▶ [TASK DETAILS]
If a line in the data below includes the string "usług", please return a copy of it.

▶ [RECORDED INFORMATION]

= = =

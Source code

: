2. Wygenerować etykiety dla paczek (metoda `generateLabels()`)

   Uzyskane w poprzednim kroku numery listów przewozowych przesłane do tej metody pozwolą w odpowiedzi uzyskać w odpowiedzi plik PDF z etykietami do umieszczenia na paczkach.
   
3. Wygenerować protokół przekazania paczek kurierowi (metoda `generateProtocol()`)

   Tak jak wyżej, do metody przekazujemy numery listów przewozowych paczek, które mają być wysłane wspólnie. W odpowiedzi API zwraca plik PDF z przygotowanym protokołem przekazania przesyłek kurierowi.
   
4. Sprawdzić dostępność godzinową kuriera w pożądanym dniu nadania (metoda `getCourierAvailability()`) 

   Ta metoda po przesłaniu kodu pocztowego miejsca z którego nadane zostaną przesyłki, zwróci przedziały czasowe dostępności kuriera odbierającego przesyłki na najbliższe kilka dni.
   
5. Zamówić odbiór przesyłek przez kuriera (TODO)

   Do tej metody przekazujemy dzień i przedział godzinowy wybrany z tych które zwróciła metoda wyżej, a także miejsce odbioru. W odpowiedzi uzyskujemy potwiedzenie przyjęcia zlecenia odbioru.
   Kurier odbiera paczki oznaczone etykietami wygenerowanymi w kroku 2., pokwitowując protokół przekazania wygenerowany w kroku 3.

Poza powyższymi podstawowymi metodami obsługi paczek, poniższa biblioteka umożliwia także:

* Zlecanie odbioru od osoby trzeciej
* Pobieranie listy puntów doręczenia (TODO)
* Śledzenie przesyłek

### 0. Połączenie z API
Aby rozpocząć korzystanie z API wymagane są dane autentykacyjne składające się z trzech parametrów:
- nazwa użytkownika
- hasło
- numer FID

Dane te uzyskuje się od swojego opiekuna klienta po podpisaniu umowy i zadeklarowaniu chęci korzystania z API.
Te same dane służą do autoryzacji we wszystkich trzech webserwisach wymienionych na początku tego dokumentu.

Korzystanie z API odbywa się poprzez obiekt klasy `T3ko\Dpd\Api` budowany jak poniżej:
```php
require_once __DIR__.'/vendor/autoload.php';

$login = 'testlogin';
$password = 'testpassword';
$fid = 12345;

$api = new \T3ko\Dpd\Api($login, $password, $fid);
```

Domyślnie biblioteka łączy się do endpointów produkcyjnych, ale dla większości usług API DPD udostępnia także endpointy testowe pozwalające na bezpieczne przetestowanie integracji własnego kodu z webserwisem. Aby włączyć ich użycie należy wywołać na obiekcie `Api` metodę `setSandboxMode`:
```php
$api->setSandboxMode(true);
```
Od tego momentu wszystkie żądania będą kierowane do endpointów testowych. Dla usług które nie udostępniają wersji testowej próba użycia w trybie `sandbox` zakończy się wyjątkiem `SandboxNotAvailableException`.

= = =

▶ [SOLUTION TO THE EXERCISE]
Domyślnie biblioteka łączy się do endpointów produkcyjnych, ale dla większości usług API DPD udostępnia także endpointy testowe pozwalające na bezpieczne przetestowanie integracji własnego kodu z webserwisem. Aby włączyć ich użycie należy wywołać na obiekcie `Api` metodę `setSandboxMode`:
Od tego momentu wszystkie żądania będą kierowane do endpointów testowych. Dla usług które nie udostępniają wersji testowej próba użycia w trybie `sandbox` zakończy się wyjątkiem `SandboxNotAvailableException`.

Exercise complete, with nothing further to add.